• Prompt: Answer with a number only, stating how many lines of the records hold the word "application".

======== Information given

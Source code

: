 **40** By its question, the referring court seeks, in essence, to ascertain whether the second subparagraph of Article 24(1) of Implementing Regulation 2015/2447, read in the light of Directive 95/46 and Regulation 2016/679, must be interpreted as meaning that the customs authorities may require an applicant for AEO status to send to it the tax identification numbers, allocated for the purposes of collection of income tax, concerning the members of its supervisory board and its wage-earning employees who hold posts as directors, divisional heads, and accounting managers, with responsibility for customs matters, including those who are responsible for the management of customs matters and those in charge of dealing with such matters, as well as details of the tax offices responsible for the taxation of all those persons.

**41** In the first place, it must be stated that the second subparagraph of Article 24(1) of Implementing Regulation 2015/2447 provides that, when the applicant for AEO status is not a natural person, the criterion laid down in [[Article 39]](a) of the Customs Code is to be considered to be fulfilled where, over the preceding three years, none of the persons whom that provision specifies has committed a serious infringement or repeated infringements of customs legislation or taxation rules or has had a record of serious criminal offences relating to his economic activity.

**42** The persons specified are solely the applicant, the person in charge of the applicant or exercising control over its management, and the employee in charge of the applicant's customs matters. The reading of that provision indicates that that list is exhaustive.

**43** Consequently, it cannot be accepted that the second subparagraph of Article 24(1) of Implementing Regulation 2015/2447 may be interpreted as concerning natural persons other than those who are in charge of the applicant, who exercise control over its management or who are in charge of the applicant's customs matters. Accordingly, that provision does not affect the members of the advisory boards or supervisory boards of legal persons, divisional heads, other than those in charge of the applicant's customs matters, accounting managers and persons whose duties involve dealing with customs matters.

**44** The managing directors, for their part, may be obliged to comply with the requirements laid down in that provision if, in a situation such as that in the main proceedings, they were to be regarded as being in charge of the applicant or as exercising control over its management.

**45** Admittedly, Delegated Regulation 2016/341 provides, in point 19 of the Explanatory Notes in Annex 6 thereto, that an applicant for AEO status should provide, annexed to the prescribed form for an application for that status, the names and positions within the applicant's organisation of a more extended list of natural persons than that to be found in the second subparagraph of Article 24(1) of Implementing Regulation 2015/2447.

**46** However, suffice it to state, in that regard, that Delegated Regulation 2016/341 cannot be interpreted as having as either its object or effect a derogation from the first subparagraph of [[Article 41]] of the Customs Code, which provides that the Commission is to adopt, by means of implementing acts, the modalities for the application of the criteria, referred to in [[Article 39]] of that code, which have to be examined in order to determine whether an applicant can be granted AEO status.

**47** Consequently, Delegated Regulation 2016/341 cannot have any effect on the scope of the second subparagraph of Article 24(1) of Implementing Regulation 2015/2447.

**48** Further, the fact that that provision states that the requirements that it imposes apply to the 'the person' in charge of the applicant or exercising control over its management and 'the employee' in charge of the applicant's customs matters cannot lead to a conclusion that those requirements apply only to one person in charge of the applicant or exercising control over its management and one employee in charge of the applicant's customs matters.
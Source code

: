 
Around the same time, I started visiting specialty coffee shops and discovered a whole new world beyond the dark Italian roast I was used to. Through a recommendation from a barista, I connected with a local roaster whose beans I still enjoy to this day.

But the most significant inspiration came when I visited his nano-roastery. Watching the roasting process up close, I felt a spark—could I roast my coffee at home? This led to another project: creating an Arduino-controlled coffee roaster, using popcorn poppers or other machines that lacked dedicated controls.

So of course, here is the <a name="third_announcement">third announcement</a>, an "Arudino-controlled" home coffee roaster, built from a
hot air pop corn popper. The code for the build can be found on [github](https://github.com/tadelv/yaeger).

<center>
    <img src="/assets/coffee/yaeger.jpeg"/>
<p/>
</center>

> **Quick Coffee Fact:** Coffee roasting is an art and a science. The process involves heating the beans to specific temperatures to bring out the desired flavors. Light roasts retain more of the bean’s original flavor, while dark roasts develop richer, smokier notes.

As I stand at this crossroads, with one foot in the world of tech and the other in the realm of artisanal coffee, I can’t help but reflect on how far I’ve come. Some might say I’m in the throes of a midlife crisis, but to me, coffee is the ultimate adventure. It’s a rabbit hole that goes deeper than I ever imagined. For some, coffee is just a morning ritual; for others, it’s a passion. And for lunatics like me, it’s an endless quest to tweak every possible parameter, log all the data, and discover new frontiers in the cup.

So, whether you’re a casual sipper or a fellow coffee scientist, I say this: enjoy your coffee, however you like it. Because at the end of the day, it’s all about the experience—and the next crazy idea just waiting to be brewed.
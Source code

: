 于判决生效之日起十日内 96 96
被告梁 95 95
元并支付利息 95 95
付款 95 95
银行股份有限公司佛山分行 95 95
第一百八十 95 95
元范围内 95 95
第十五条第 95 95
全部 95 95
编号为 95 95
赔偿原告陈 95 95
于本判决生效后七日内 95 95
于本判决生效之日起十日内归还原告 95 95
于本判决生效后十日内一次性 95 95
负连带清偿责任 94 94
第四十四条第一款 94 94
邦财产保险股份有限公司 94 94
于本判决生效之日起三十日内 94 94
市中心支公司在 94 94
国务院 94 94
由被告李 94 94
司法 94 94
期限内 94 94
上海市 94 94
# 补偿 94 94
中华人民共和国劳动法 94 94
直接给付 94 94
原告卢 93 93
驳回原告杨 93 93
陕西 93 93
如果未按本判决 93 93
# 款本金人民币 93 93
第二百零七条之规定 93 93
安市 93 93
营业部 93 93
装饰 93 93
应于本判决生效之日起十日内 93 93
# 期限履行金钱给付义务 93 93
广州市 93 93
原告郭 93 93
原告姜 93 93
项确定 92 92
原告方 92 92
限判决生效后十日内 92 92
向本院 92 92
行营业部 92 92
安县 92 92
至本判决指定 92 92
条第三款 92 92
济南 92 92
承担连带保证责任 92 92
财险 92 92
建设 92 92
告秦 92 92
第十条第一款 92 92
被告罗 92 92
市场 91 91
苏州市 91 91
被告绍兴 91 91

================

• Written response: 2